The Art of Recovery
Published 7:30 am Thursday, December 6, 2018
- Submitted photoAndrew Gettle has hardly slowed down since recovering from his injuries.
Andrew Gettle is a man of action — first posing beside a wooden sculpture to show what the finished product will look like, then giving a critical eye to a grape-inspired creation as he rips off a piece and tosses it aside.
As he moves around his workshop, a smile spreads across his wife Lea’s face.
Nine months ago, doctors told her that Andrew wouldn’t make it through the night.
Yet here he is, a prosthetic leg barely affecting his gait, as he explains his artistic process.
Andrew, 28, was in a motorcycle accident on April 26 about 3 miles from Baker City on Highway 30.
He has no memory of that day. Instead, Lea tells the story of the phone call as she was cooking dinner, and the drive to Boise as Andrew was transported by air ambulance.
“The first night they told me he wasn’t going to make it. That was the first prognosis,” Lea said.
He was in a medically induced coma for 21 days. His injuries included a broken back, aspirated lungs, cracked elbows and broken legs.
His traumatic brain injury required three surgeries. To alleviate pressure from swelling, surgeons removed a piece of his skull and implanted it in his abdomen until the skull segment was reattached. Implanting the piece of skull in the abdomen can keep the piece sterile until it is reattached.
Although doctors tried to save his left leg for six weeks, the injuries were too severe. It was amputated below the knee.
His hospital stay stretched 65 days. He was released June 29, following 13 days in rehab.
“Every step was hard, but every step was a step forward,” Lea said.
Prior to the accident, Andrew created mixed-media sculptures using power tools. He also learned the bronze-making process while working at Blue Mountain Fine Art.
After the accident, power tools were off-limits. But he still had an itch to create.
“In the hospital he’d say ‘I can’t wait to get back to my shop,’ ” Lea said.
She offered him notebooks and colored pencils.
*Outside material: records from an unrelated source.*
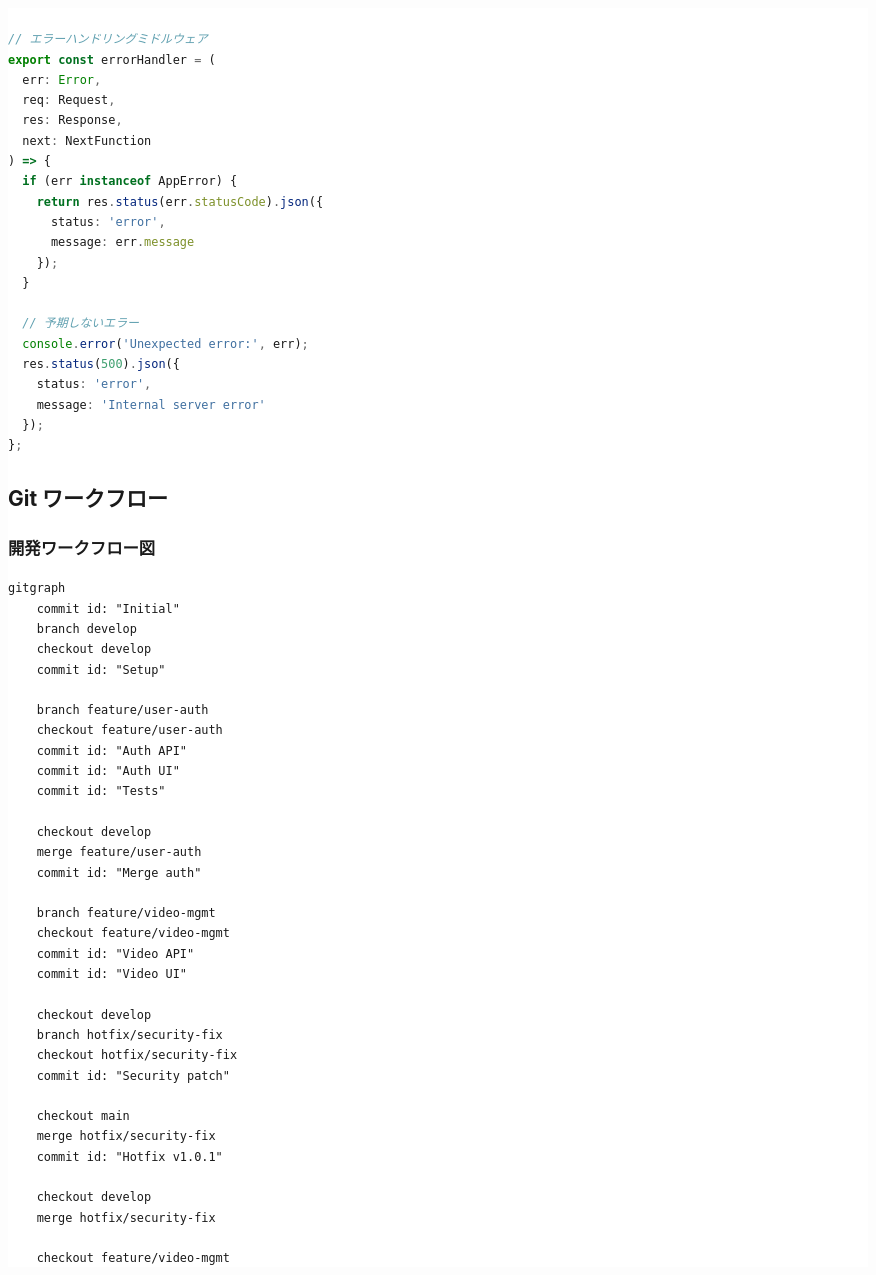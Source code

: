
 ```typescript

// エラーハンドリングミドルウェア
export const errorHandler = (
  err: Error,
  req: Request,
  res: Response,
  next: NextFunction
) => {
  if (err instanceof AppError) {
    return res.status(err.statusCode).json({
      status: 'error',
      message: err.message
    });
  }

  // 予期しないエラー
  console.error('Unexpected error:', err);
  res.status(500).json({
    status: 'error',
    message: 'Internal server error'
  });
};
```

## Git ワークフロー

### 開発ワークフロー図

```mermaid
gitgraph
    commit id: "Initial"
    branch develop
    checkout develop
    commit id: "Setup"
    
    branch feature/user-auth
    checkout feature/user-auth
    commit id: "Auth API"
    commit id: "Auth UI"
    commit id: "Tests"
    
    checkout develop
    merge feature/user-auth
    commit id: "Merge auth"
    
    branch feature/video-mgmt
    checkout feature/video-mgmt
    commit id: "Video API"
    commit id: "Video UI"
    
    checkout develop
    branch hotfix/security-fix
    checkout hotfix/security-fix
    commit id: "Security patch"
    
    checkout main
    merge hotfix/security-fix
    commit id: "Hotfix v1.0.1"
    
    checkout develop
    merge hotfix/security-fix
    
    checkout feature/video-mgmt
```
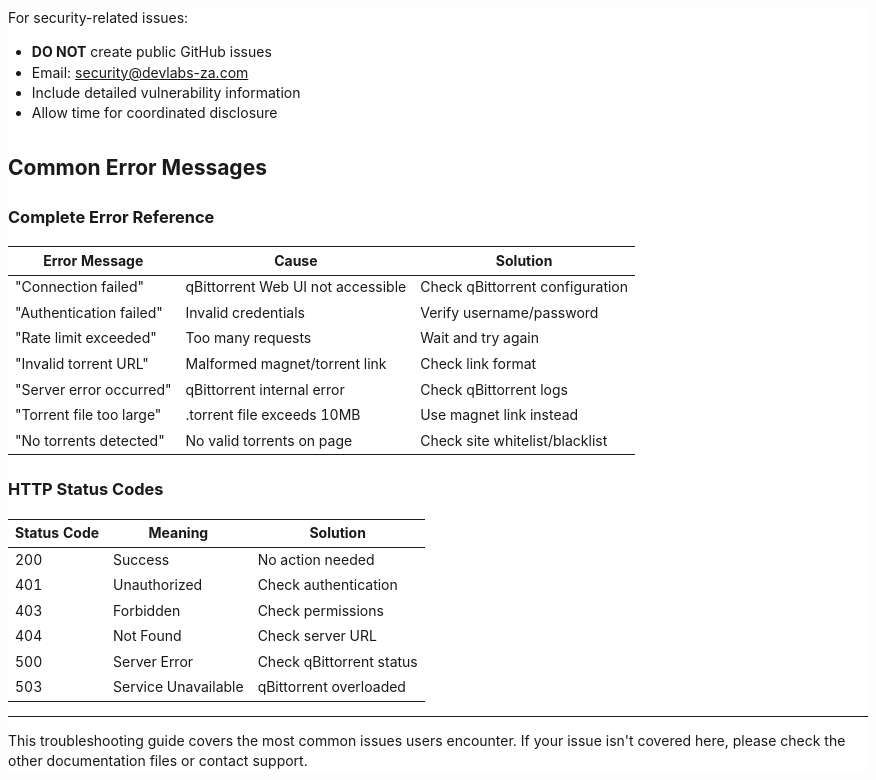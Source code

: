 For security-related issues:
- **DO NOT** create public GitHub issues
- Email: security@devlabs-za.com
- Include detailed vulnerability information
- Allow time for coordinated disclosure

## Common Error Messages

### Complete Error Reference

| Error Message | Cause | Solution |
|---------------|-------|----------|
| "Connection failed" | qBittorrent Web UI not accessible | Check qBittorrent configuration |
| "Authentication failed" | Invalid credentials | Verify username/password |
| "Rate limit exceeded" | Too many requests | Wait and try again |
| "Invalid torrent URL" | Malformed magnet/torrent link | Check link format |
| "Server error occurred" | qBittorrent internal error | Check qBittorrent logs |
| "Torrent file too large" | .torrent file exceeds 10MB | Use magnet link instead |
| "No torrents detected" | No valid torrents on page | Check site whitelist/blacklist |

### HTTP Status Codes

| Status Code | Meaning | Solution |
|-------------|---------|----------|
| 200 | Success | No action needed |
| 401 | Unauthorized | Check authentication |
| 403 | Forbidden | Check permissions |
| 404 | Not Found | Check server URL |
| 500 | Server Error | Check qBittorrent status |
| 503 | Service Unavailable | qBittorrent overloaded |

---

This troubleshooting guide covers the most common issues users encounter. If your issue isn't covered here, please check the other documentation files or contact support.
“That lasted all of one day,” Lea said. “ ‘I need to paint,’ he said.”
Recovery Continues At Home
Returning home presented new challenges. Without a prosthetic, Andrew used a wheelchair — but Lea had already witnessed him trying to walk in the hospital and worried he would try again.
“The psychologist suggested putting up ‘don’t walk’ signs,” Lea said.
Andrew promptly took up a paintbrush and the largest canvas he had to paint “Don’t Walk” against an abstract mix of bright colors.
Then he moved on to another canvas, and another.
“I’d be working on five or six paintings at a time,” he said. “It’s the only thing I was doing for six months. It was the perfect escape.”
Painting was not his first choice, but it occupied his hands and mind.
“It was the only thing I could do,” he said. “It’s so two-dimensional. That frustrates me.”
But he had a goal: Kate Reid, who owns Royal Artisan in Baker City, asked him to be the featured artist for December.
He’ll have nearly 40 paintings in the show, which opens during the First Friday art walk this Friday, Dec. 7. The show is titled “Therapy.”
“It tells an amazing story, I think,” Lea said. “It’s awesome to see them all on one wall. You can see the ebbs and flows of his recovery through his paintings.”
The pieces don’t have one particular style.
“There’s no trend,” he said. “I just tried different things with manipulating paint. I just imagine it and make it happen.”
After returning home, Andrew had occupational and physical therapy. After appointments, he had homework to do certain moves with his arms.
Bored with simple movements sitting in his wheelchair, he instead incorporated the exercises into his painting technique.
“We think that sped up his recovery,” Lea said.
Every day, he maneuvered his wheelchair across their gravel driveway to his shop. Instead of the power tools, Andrew worked in a smaller room outfitted with paint and brushes.
“Being in that damn wheelchair — it hindered the art,” he said.
But he filled canvas after canvas.
“Lots of Hobby Lobby trips in the wheelchair,” Lea said.
He received a prosthetic leg on Sept. 22. Although more mobile, he continued painting.
As he wrapped up his final paintings before the show opened, Andrew’s mind was clearly somewhere else — in a nearby room, where his sculptures await.
He’s been cleared to use power tools again after passing an eight-hour test that also allowed him to take a driving test.
He’s especially eyeing a life-like figure he created from wood scraps — the project he worked on the day of the accident so many months ago.
It is his version of a burning man. The final step in this piece of art is to burn it and then arrest the flames after it’s good and charred.
“I’m pretty excited to torch him,” Andrew said with a smile.